[GIVEN DATA Boundary: Start]

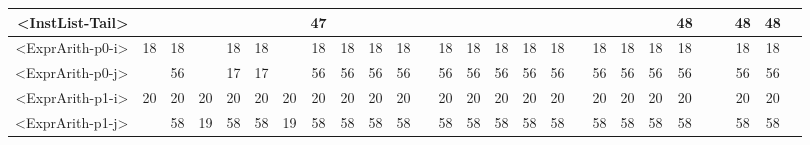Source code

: \begin{tabular}{r|c@{ }c@{ }c@{ }c@{ }c@{ }c@{ }c@{ }c@{ }c@{ }c@{ }c@{ }c@{ }c@{ }c@{ }c@{ }c@{ }c@{ }c@{ }c@{ }c@{ }c@{ }c@{ }c@{ }c@{ }c@{ }c@{ }}
<InstList-Tail> &   &   &   &   &   &   & 47 &   &   &   &   &   &   &   &   &   &   &   &   &   & 48 &   &   & 48 & 48 &   \\\hline
<ExprArith-p0-i> & 18 & 18 &   & 18 & 18 &   & 18 & 18 & 18 & 18 &   & 18 & 18 & 18 & 18 & 18 &   & 18 & 18 & 18 & 18 &   &   & 18 & 18 &   \\\hline
<ExprArith-p0-j> &   & 56 &   & 17 & 17 &   & 56 & 56 & 56 & 56 &   & 56 & 56 & 56 & 56 & 56 &   & 56 & 56 & 56 & 56 &   &   & 56 & 56 &   \\\hline
<ExprArith-p1-i> & 20 & 20 & 20 & 20 & 20 & 20 & 20 & 20 & 20 & 20 &   & 20 & 20 & 20 & 20 & 20 &   & 20 & 20 & 20 & 20 &   &   & 20 & 20 &   \\\hline
<ExprArith-p1-j> &   & 58 & 19 & 58 & 58 & 19 & 58 & 58 & 58 & 58 &   & 58 & 58 & 58 & 58 & 58 &   & 58 & 58 & 58 & 58 &   &   & 58 & 58 &   \\\hline
\end{tabular}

[GIVEN DATA Boundary: End]

# ASSIGNMENT
Write out each line again, exactly as it appears above, except for any picture.

# SOLUTION TO THE EXERCISE
Source code

: \begin{tabular}{r|c@{ }c@{ }c@{ }c@{ }c@{ }c@{ }c@{ }c@{ }c@{ }c@{ }c@{ }c@{ }c@{ }c@{ }c@{ }c@{ }c@{ }c@{ }c@{ }c@{ }c@{ }c@{ }c@{ }c@{ }c@{ }c@{ }}
<InstList-Tail> &   &   &   &   &   &   & 47 &   &   &   &   &   &   &   &   &   &   &   &   &   & 48 &   &   & 48 & 48 &   \\\hline
<ExprArith-p0-i> & 18 & 18 &   & 18 & 18 &   & 18 & 18 & 18 & 18 &   & 18 & 18 & 18 & 18 & 18 &   & 18 & 18 & 18 & 18 &   &   & 18 & 18 &   \\\hline
<ExprArith-p0-j> &   & 56 &   & 17 & 17 &   & 56 & 56 & 56 & 56 &   & 56 & 56 & 56 & 56 & 56 &   & 56 & 56 & 56 & 56 &   &   & 56 & 56 &   \\\hline
<ExprArith-p1-i> & 20 & 20 & 20 & 20 & 20 & 20 & 20 & 20 & 20 & 20 &   & 20 & 20 & 20 & 20 & 20 &   & 20 & 20 & 20 & 20 &   &   & 20 & 20 &   \\\hline
<ExprArith-p1-j> &   & 58 & 19 & 58 & 58 & 19 & 58 & 58 & 58 & 58 &   & 58 & 58 & 58 & 58 & 58 &   & 58 & 58 & 58 & 58 &   &   & 58 & 58 &   \\\hline
\end{tabular}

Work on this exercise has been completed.